→ **Extracted records**:

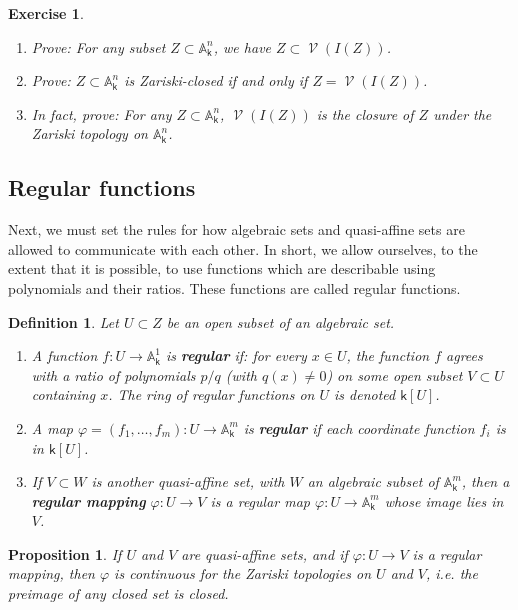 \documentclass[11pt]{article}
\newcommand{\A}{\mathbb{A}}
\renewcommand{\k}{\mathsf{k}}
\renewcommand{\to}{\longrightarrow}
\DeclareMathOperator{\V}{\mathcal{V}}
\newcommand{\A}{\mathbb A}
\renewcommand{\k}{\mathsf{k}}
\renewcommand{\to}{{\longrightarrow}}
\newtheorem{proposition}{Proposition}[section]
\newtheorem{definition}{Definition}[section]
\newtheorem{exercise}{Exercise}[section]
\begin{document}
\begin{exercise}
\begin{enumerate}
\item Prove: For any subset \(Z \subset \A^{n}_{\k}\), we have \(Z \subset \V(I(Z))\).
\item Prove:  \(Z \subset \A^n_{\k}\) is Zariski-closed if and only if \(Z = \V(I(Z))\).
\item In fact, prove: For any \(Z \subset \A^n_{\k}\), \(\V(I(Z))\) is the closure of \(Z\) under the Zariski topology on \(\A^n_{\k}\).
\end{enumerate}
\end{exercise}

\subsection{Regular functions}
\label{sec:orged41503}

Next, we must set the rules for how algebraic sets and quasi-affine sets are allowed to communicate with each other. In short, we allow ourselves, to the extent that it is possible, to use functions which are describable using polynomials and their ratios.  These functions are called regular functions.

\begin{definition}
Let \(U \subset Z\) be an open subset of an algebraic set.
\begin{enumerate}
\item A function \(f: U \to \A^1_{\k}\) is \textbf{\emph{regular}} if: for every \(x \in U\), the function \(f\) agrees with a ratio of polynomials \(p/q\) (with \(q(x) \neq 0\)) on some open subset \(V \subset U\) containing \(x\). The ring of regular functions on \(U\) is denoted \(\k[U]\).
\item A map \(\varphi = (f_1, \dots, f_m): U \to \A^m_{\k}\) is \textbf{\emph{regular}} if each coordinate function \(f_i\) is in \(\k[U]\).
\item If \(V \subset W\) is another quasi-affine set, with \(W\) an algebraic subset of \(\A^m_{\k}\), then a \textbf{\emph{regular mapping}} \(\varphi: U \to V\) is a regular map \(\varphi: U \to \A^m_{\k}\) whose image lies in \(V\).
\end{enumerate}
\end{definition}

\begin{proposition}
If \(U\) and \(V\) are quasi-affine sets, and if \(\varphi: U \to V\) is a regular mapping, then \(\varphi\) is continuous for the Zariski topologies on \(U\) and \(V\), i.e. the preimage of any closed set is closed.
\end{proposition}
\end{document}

→ **Exercise requirements**: Print, from the entries above, the line with "Next, we must", the line with "is denoted \(\k[U]\)." and all lines between them, exactly and with nothing else.

→ **Exercise output**:
Next, we must set the rules for how algebraic sets and quasi-affine sets are allowed to communicate with each other. In short, we allow ourselves, to the extent that it is possible, to use functions which are describable using polynomials and their ratios.  These functions are called regular functions.

\begin{definition}
Let \(U \subset Z\) be an open subset of an algebraic set.
\begin{enumerate}
\item A function \(f: U \to \A^1_{\k}\) is \textbf{\emph{regular}} if: for every \(x \in U\), the function \(f\) agrees with a ratio of polynomials \(p/q\) (with \(q(x) \neq 0\)) on some open subset \(V \subset U\) containing \(x\). The ring of regular functions on \(U\) is denoted \(\k[U]\).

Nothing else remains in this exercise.